Example 4: Putting It Together — Mixed Calibration
A key insight easily overlooked in simulation-estimation work is that calibration is quantity-specific: the same model can simultaneously exhibit well-calibrated parameter estimates, overconfident state estimates, and underconfident forecast intervals. This is not a contradiction, rather it reflects that different outputs are composed from different combinations of model components, each with its own effective uncertainty propagation. Standard diagnostics like MARE or estimation bias, computed separately per quantity, will not reveal this cross-quantity inconsistency.

What does this mean?

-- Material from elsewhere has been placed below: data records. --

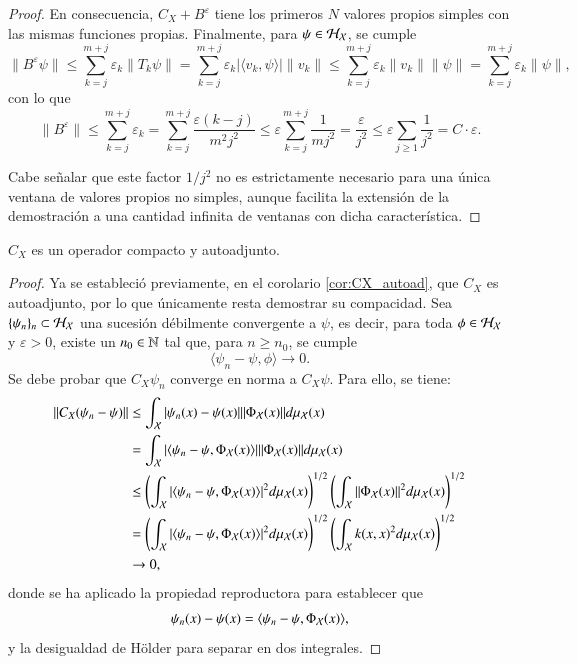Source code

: \begin{proof}
    En consecuencia, $C_X + B^\varepsilon$ tiene los primeros $N$ valores propios simples con las mismas funciones propias. Finalmente, para $\psi \in \mathcal{H}_{\mathcal{X}}$, se cumple
    \[
    \| B^\varepsilon \psi \| \leq \sum_{k=j}^{m+j} \varepsilon_k \| T_k \psi \| = \sum_{k=j}^{m+j} \varepsilon_k | \langle v_k, \psi \rangle | \| v_k \| \leq \sum_{k=j}^{m+j} \varepsilon_k \| v_k \| \| \psi \| = \sum_{k=j}^{m+j} \varepsilon_k \| \psi \|,
    \]
    con lo que
    \[
    \| B^\varepsilon \| \leq \sum_{k=j}^{m+j} \varepsilon_k  = \sum_{k=j}^{m+j} \frac{\varepsilon (k-j)}{m^2 j^2} \leq \varepsilon \sum_{k=j}^{m+j} \frac{1}{m j^2} = \frac{\varepsilon}{j^2} \leq \varepsilon \sum_{j \geq 1} \frac{1}{j^2} = C \cdot \varepsilon.
    \]

    Cabe señalar que este factor $1/j^2$ no es estrictamente necesario para una única ventana de valores propios no simples, aunque facilita la extensión de la demostración a una cantidad infinita de ventanas con dicha característica.
\end{proof}

\begin{lema}
    $C_X$ es un operador compacto y autoadjunto.
\end{lema}

\begin{proof}
    Ya se estableció previamente, en el corolario \ref{cor:CX_autoad}, que $C_X$ es autoadjunto, por lo que únicamente resta demostrar su compacidad. Sea $\{ \psi_n \}_n \subset \mathcal{H}_{\mathcal{X}}$ una sucesión débilmente convergente a $\psi$, es decir, para toda $\phi \in \mathcal{H}_{\mathcal{X}}$ y $\varepsilon > 0$, existe un $n_0 \in \mathbb{N}$ tal que, para $n \geq n_0$, se cumple
    \[
    \langle \psi_n - \psi, \phi \rangle \to 0.
    \]
    Se debe probar que $C_X \psi_n$ converge en norma a $C_X \psi$. Para ello, se tiene:
    \[
    \begin{aligned}
        \| C_X (\psi_n - \psi) \| & \leq \int_{\mathcal{X}} | \psi_n (x) - \psi (x) | \| \Phi_{\mathcal{X}} (x) \| d \mu_{\mathcal{X}} (x) \\
        & = \int_{\mathcal{X}} | \langle \psi_n - \psi, \Phi_{\mathcal{X}} (x) \rangle | \| \Phi_{\mathcal{X}} (x) \| d \mu_{\mathcal{X}} (x) \\
        & \leq \left ( \int_{\mathcal{X}} | \langle \psi_n - \psi, \Phi_{\mathcal{X}} (x) \rangle |^2 d \mu_{\mathcal{X}} (x) \right )^{1/2} \left ( \int_{\mathcal{X}} \| \Phi_{\mathcal{X}} (x) \|^2 d \mu_{\mathcal{X}} (x) \right )^{1/2} \\
        & = \left ( \int_{\mathcal{X}} | \langle \psi_n - \psi, \Phi_{\mathcal{X}} (x) \rangle |^2 d \mu_{\mathcal{X}} (x) \right )^{1/2} \left ( \int_{\mathcal{X}} k(x,x)^2 d \mu_{\mathcal{X}} (x) \right )^{1/2} \\
        & \to 0,
    \end{aligned}
    \]
    donde se ha aplicado la propiedad reproductora para establecer que
    \[
    \psi_n (x) - \psi (x) = \langle \psi_n - \psi, \Phi_{\mathcal{X}} (x) \rangle,
    \]
    y la desigualdad de Hölder para separar en dos integrales.
\end{proof}


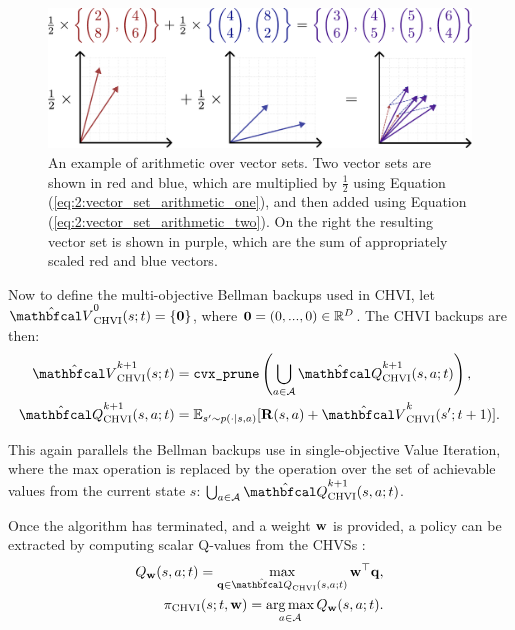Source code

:         \begin{figure}
            \centering\includegraphics[width=1.0\textwidth]{figures/ch2/ch_arithmetic.pdf} 
            \caption[An example of arithmetic over vector sets.]{An example of arithmetic over vector sets. Two vector sets are shown in red and blue, which are multiplied by $\frac{1}{2}$ using Equation (\ref{eq:2:vector_set_arithmetic_one}), and then added using Equation (\ref{eq:2:vector_set_arithmetic_two}). On the right the resulting vector set is shown in purple, which are the sum of appropriately scaled red and blue vectors.}
            \label{fig:2:vectorset_arithmetic}
        \end{figure}

        Now to define the multi-objective Bellman backups used in CHVI, let $\Vchvi^0(s;t) = \{ \bff{0} \}$, where $\mathbf{0}=(0,...,0)\in\mathbb{R}^D$. The CHVI backups are then:
        \begin{align}
            \Vchvi^{k+1}(s;t) &= \cprune \left( \bigcup_{a\in\cl{A}} \Qchvi^{k+1}(s,a;t) \right), \label{eq:2:chvi_v_backup} \\
            \Qchvi^{k+1}(s,a;t) &= \bb{E}_{s'\sim p(\cdot|s,a)} [\bff{R}(s,a) + \Vchvi^k(s';t+1)]. \label{eq:2:chvi_q_backup}
        \end{align}
        
        This again parallels the Bellman backups use in single-objective Value Iteration, where the max operation is replaced by the \cprune\ewe operation over the set of achievable values from the current state $s$: $\bigcup_{a\in\cl{A}} \Qchvi^{k+1}(s,a;t)$.
        
        Once the algorithm has terminated, and a weight $\mathbf{w}$ is provided, a policy can be extracted by computing scalar Q-values from the CHVSs \cite{chvi}:
        \begin{align}
            Q_{\bff{w}}(s,a;t) = \max_{\bff{q}\in\Qchvi(s,a;t)} \bff{w}^\top \bff{q}, \label{eq:2:chvi_scalar_q_fn} \\
            \pichvi(s;t,\bff{w}) = \argmax_{a\in\cl{A}} Q_{\bff{w}}(s,a;t). \label{eq:2:chvi_policy}
        \end{align}

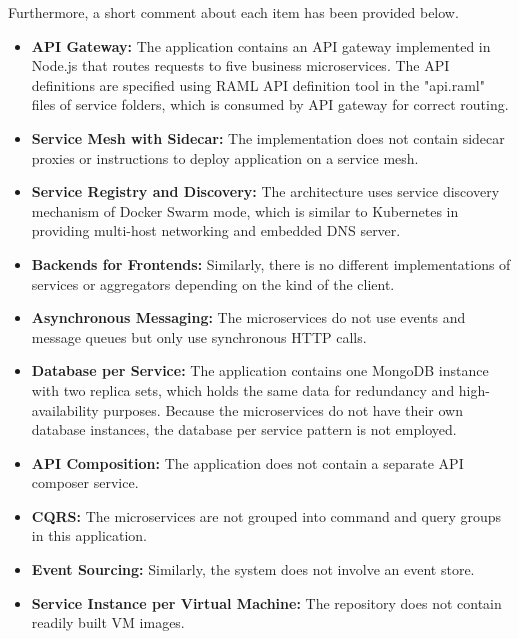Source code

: \documentclass{Configuration_Files/PoliMi3i_thesis}
\begin{document}
Furthermore, a short comment about each item has been provided below.

\begin{itemize}
    \item \textbf{API Gateway:} The application contains an API gateway implemented in Node.js that routes requests to five business microservices.
    The API definitions are specified using RAML\footnotemark[101] API definition tool in the "api.raml" files of service folders, which is consumed by API gateway for correct routing.
    
    \item \textbf{Service Mesh with Sidecar:} The implementation does not contain sidecar proxies or instructions to deploy application on a service mesh.
    
    \item \textbf{Service Registry and Discovery:} The architecture uses service discovery mechanism of Docker Swarm mode, which is similar to Kubernetes in providing multi-host networking and embedded DNS server.
    
    \item \textbf{Backends for Frontends:} Similarly, there is no different implementations of services or aggregators depending on the kind of the client.
    
    \item \textbf{Asynchronous Messaging:} The microservices do not use events and message queues but only use synchronous HTTP calls.
    
    \item \textbf{Database per Service:} The application contains one MongoDB instance with two replica sets, which holds the same data for redundancy and high-availability purposes.
    Because the microservices do not have their own database instances, the database per service pattern is not employed.
    
    \item \textbf{API Composition:} The application does not contain a separate API composer service.
    
    \item \textbf{CQRS:} The microservices are not grouped into command and query groups in this application.
    
    \item \textbf{Event Sourcing:} Similarly, the system does not involve an event store.
    
    \item \textbf{Service Instance per Virtual Machine:} The repository does not contain readily built VM images.
    

\end{itemize}
\end{document}
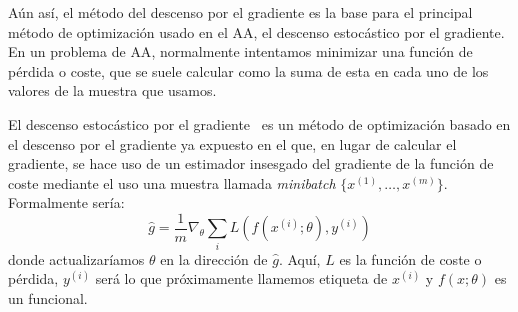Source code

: Aún así, el método del descenso por el gradiente es la base para el principal método de optimización usado en el \ac{AA}, el descenso estocástico por el gradiente. En un problema de \ac{AA}, normalmente intentamos minimizar una función de pérdida o coste, que se suele calcular como la suma de esta en cada uno de los valores de la muestra que usamos. 

El descenso estocástico por el gradiente~\cite{Goodfellow-et-al-2016} es un método de optimización basado en el descenso por el gradiente ya expuesto en el que, en lugar de calcular el gradiente, se hace uso de un estimador insesgado del gradiente de la función de coste mediante el uso una muestra llamada \textit{minibatch} $\{ x^{(1)}, \ldots, x^{(m)}\}$. Formalmente sería:
\begin{equation}
    \hat{g} = \frac{1}{m}\nabla_\theta \sum_i L(f(x^{(i)}; \theta), y^{(i)})
\end{equation}
donde actualizaríamos $\theta$ en la dirección de $\hat{g}$. Aquí, $L$ es la función de coste o pérdida, $y^{(i)}$ será lo que próximamente llamemos etiqueta de $x^{(i)}$ y $f(x;\theta)$ es un funcional.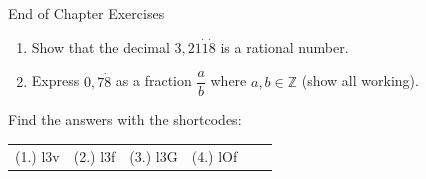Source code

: \begin{eocexercises}{End of Chapter Exercises}
\begin{enumerate}[itemsep=5pt, label=\textbf{\arabic*}. ]
\begin{enumerate}[itemsep=5pt, label=\textbf{\alph*}. ]
\end{enumerate}
\label{m38348*uid52}\item Show that the decimal $3,21\dot{1}\dot{8}$ is a rational number.
\newline
\label{m38348*uid53}\item Express $0,7\dot{8}$ as a fraction $\dfrac{a}{b}$ where $a,b\in \mathbb{Z}$ (show all working).
\newline
\end{enumerate}
  \label{m38348**end}
\par {} Find the answers with the shortcodes:
 \par \begin{tabular}[h]{cccccc}
 (1.) l3v  &  (2.) l3f  &  (3.) l3G  &  (4.) lOf  & \end{tabular}

\end{eocexercises}
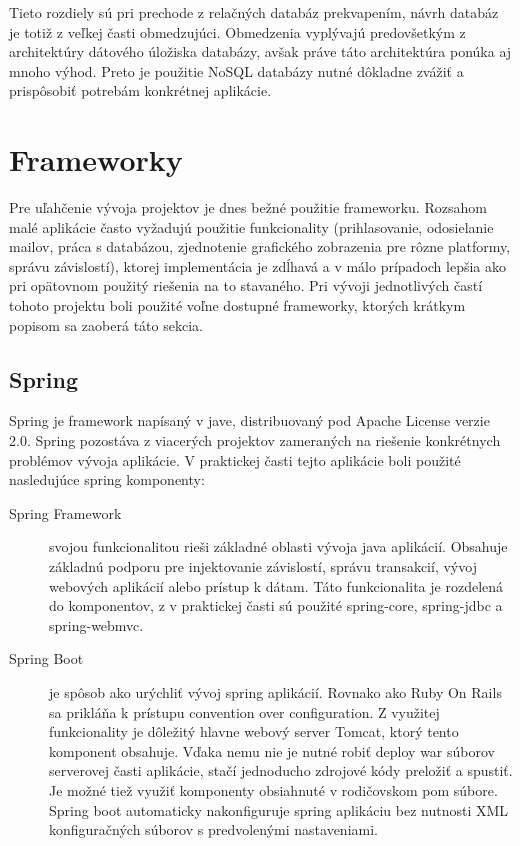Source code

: 	Tieto rozdiely sú pri prechode z relačných databáz prekvapením, návrh databáz je totiž z veľkej časti obmedzujúci. Obmedzenia vyplývajú predovšetkým z architektúry dátového úložiska databázy, avšak práve táto architektúra ponúka aj mnoho výhod. Preto je použitie NoSQL databázy nutné dôkladne zvážiť a prispôsobiť potrebám konkrétnej aplikácie.
	
\section{Frameworky}
	Pre uľahčenie vývoja projektov je dnes bežné použitie frameworku. Rozsahom malé aplikácie často vyžadujú použitie funkcionality (prihlasovanie, odosielanie mailov, práca s databázou, zjednotenie grafického zobrazenia pre rôzne platformy, správu závislostí), ktorej implementácia je zdĺhavá a v málo prípadoch lepšia ako pri opätovnom použitý riešenia na to stavaného. Pri vývoji jednotlivých častí tohoto projektu boli použité voľne dostupné frameworky, ktorých krátkym popisom sa zaoberá táto sekcia.

	\subsection{Spring}
	Spring je framework napísaný v jave, distribuovaný pod Apache License verzie 2.0. Spring pozostáva z viacerých projektov zameraných na riešenie konkrétnych problémov vývoja aplikácie. V praktickej časti tejto aplikácie boli použité nasledujúce spring komponenty:
	\begin{description}
		\item[Spring Framework] svojou funkcionalitou rieši základné oblasti vývoja java aplikácií. Obsahuje základnú podporu pre injektovanie závislostí, správu transakcií, vývoj webových aplikácií alebo prístup k dátam. Táto funkcionalita je rozdelená do komponentov, z v praktickej časti sú použité spring-core, spring-jdbc a spring-webmvc.
		
		\item[Spring Boot] je spôsob ako urýchliť vývoj spring aplikácií. Rovnako ako Ruby On Rails sa prikláňa k prístupu convention over configuration. Z využitej funkcionality je dôležitý hlavne webový server Tomcat, ktorý tento komponent obsahuje. Vďaka nemu nie je nutné robiť deploy war súborov serverovej časti aplikácie, stačí jednoducho zdrojové kódy preložiť a spustiť. Je možné tiež využiť komponenty obsiahnuté v rodičovskom pom súbore. Spring boot automaticky nakonfiguruje spring aplikáciu bez nutnosti XML konfiguračných súborov s predvolenými nastaveniami.
	\end{description}
		
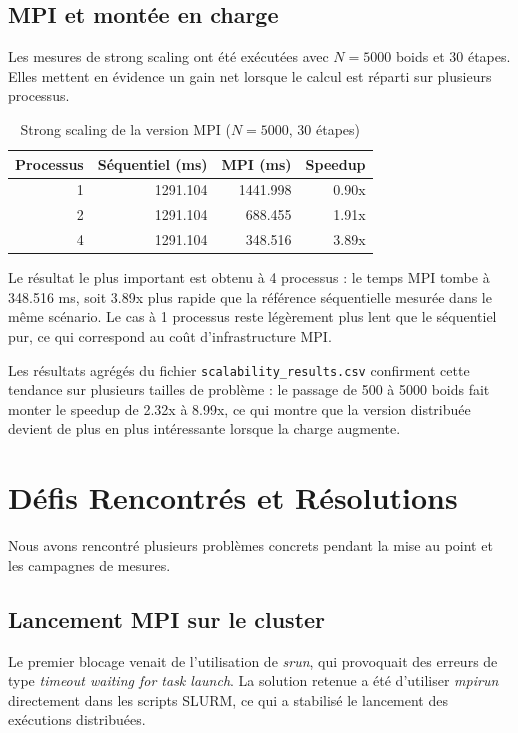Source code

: \documentclass[conference]{IEEEtran}
\begin{document}
\subsection{MPI et montée en charge}
Les mesures de strong scaling ont été exécutées avec $N = 5000$ boids et 30 étapes. Elles mettent en évidence un gain net lorsque le calcul est réparti sur plusieurs processus.

\begin{table}[h]
	\centering
	\caption{Strong scaling de la version MPI ($N=5000$, 30 étapes)}
	\begin{tabular}{|r|r|r|r|}
		\hline
		\textbf{Processus} & \textbf{Séquentiel (ms)} & \textbf{MPI (ms)} & \textbf{Speedup} \\
		\hline
		1                  & 1291.104                 & 1441.998          & 0.90x            \\
		2                  & 1291.104                 & 688.455           & 1.91x            \\
		4                  & 1291.104                 & 348.516           & 3.89x            \\
		\hline
	\end{tabular}
	\label{tab:perf_mpi}
\end{table}

Le résultat le plus important est obtenu à 4 processus : le temps MPI tombe à 348.516 ms, soit 3.89x plus rapide que la référence séquentielle mesurée dans le même scénario. Le cas à 1 processus reste légèrement plus lent que le séquentiel pur, ce qui correspond au coût d'infrastructure MPI.

Les résultats agrégés du fichier \texttt{scalability\_results.csv} confirment cette tendance sur plusieurs tailles de problème : le passage de 500 à 5000 boids fait monter le speedup de 2.32x à 8.99x, ce qui montre que la version distribuée devient de plus en plus intéressante lorsque la charge augmente.

\section{Défis Rencontrés et Résolutions}
Nous avons rencontré plusieurs problèmes concrets pendant la mise au point et les campagnes de mesures.

\subsection{Lancement MPI sur le cluster}
Le premier blocage venait de l'utilisation de \textit{srun}, qui provoquait des erreurs de type \textit{timeout waiting for task launch}. La solution retenue a été d'utiliser \textit{mpirun} directement dans les scripts SLURM, ce qui a stabilisé le lancement des exécutions distribuées.
\end{document}
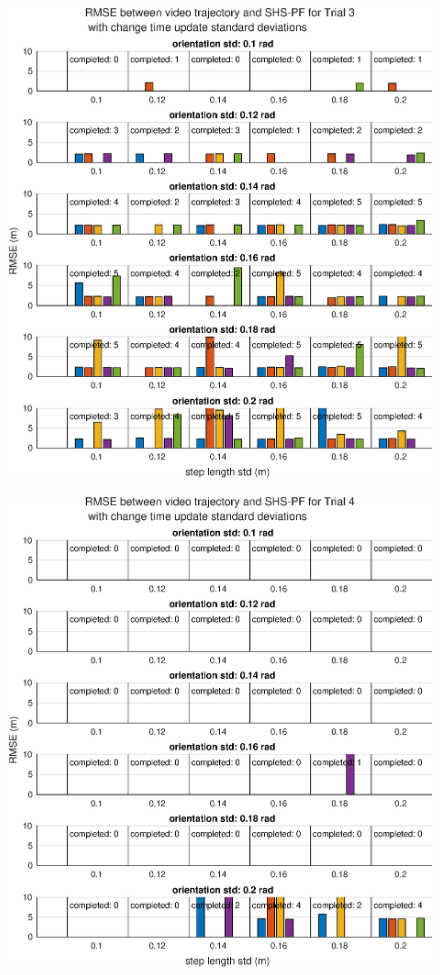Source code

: \begin{figure}[H]
	\centering
	\includegraphics[width=0.6\linewidth]{images/20201201_0951_RMSE_between_video_trajectory_and_SHS-PF_for_Trial_3_1}
	\setlength{\belowcaptionskip}{-20pt}
	\caption{}
	\label{fig:202012010951rmsebetweenvideotrajectoryandshs-pffortrial31}
\end{figure}
\begin{figure}[H]
	\centering
	\includegraphics[width=0.6\linewidth]{images/20201201_0951_RMSE_between_video_trajectory_and_SHS-PF_for_Trial_4_1}
	\setlength{\belowcaptionskip}{-20pt}
	\caption{}
	\label{fig:202012010951rmsebetweenvideotrajectoryandshs-pffortrial41}
\end{figure}
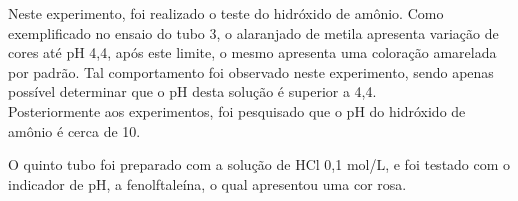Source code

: \begin{figure}[h]
            \label{fig:experimento13}
        \end{figure}
    	
    	\indent Neste experimento, foi realizado o teste do hidróxido de amônio. Como exemplificado no ensaio do tubo 3, o alaranjado de metila apresenta variação de cores até pH 4,4, após este limite, o mesmo apresenta uma coloração amarelada por padrão. Tal comportamento foi observado neste experimento, sendo apenas possível determinar que o pH desta solução é superior a 4,4. \\
    	
    	\indent Posteriormente aos experimentos, foi pesquisado que o pH do hidróxido de amônio é cerca de 10.
    	

        \newpage

        \indent O quinto tubo foi preparado com a solução de HCl 0,1 mol/L, e foi testado com o indicador de pH, a fenolftaleína, o qual apresentou uma cor rosa.

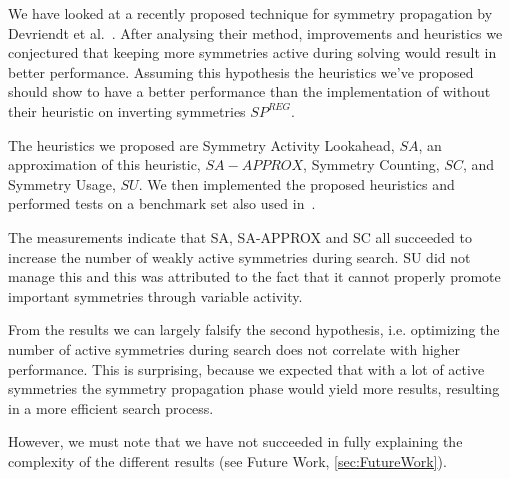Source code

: We have looked at a recently proposed technique for symmetry propagation by Devriendt et al.~\cite{devriendt2012symmetry}.
After analysing their method, improvements and heuristics we conjectured that
keeping more symmetries active during solving would result in better performance.
Assuming this hypothesis the heuristics we've proposed should show to have a better performance than
the implementation of \cite{devriendt2012symmetry} without their heuristic on inverting symmetries
$SP^{REG}$.

The heuristics we proposed are Symmetry Activity Lookahead, $SA$, an approximation of this
heuristic, $SA-APPROX$, Symmetry Counting, $SC$, and Symmetry Usage, $SU$.
We then implemented the proposed heuristics and performed tests on a benchmark set also used
in~\cite{devriendt2012symmetry}.

The measurements indicate that SA, SA-APPROX and SC all succeeded to increase the number of weakly
active symmetries during search.
SU did not manage this and this was attributed to the fact that it cannot properly promote important
symmetries through variable activity.

From the results we can largely falsify the second hypothesis, i.e. optimizing the number of
active symmetries during search does not correlate with higher performance.
This is surprising, because we expected that with a lot of active symmetries the symmetry
propagation phase would yield more results, resulting in a more efficient search process.

However, we must note that we have not succeeded in fully explaining the complexity of the
different results (see Future Work, \cref{sec:FutureWork}).
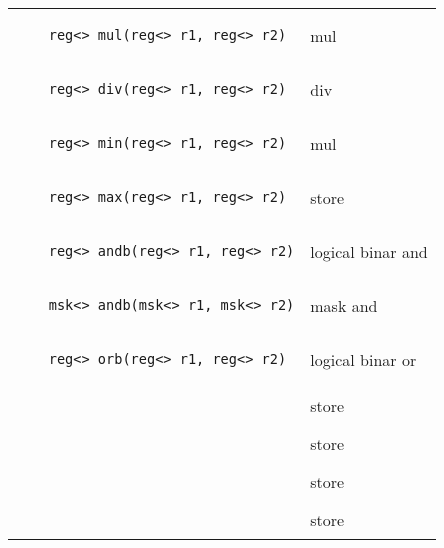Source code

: \begin{longtable}{l R{10cm}}
\begin{lstlisting}
    reg<> mul(reg<> r1, reg<> r2)\end{lstlisting} & mul\\
\begin{lstlisting}
    reg<> div(reg<> r1, reg<> r2)\end{lstlisting} & div\\
\begin{lstlisting}
    reg<> min(reg<> r1, reg<> r2)\end{lstlisting} & mul\\
\begin{lstlisting}
    reg<> max(reg<> r1, reg<> r2)\end{lstlisting} & store\\
\begin{lstlisting}
    reg<> andb(reg<> r1, reg<> r2)\end{lstlisting} & logical binar and\\
\begin{lstlisting}
    msk<> andb(msk<> r1, msk<> r2)\end{lstlisting} & mask and\\
\begin{lstlisting}
    reg<> orb(reg<> r1, reg<> r2)\end{lstlisting} & logical binar or\\
\begin{lstlisting}
    \end{lstlisting} & store\\
\begin{lstlisting}
    \end{lstlisting} & store\\
\begin{lstlisting}
    \end{lstlisting} & store\\
\begin{lstlisting}
    \end{lstlisting} & store\\

\end{longtable}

It means that you probably shouldn’t monkey with \(R_0\), tempting as it is, to address your biomass problem; it’s more likely that this under-then-over fitting dynamic is driven by a different process that switched sign between time periods.
A full PIT panel of all parameters and derived quantities would allow you to rapidly zero in on the culprit driving your misspecification, potentially saving weeks of model tuning.
Simulation details
Using 100 replicates of a simple simulated population (fixed true R0 and a logistic biomass trajectory) with 30 “historical” and 20 “future” years. I didn’t truly step through an operating and estimation model. Claude-assisted code available here. You can also examine the prompt I used to produce the initial codebase and figures here.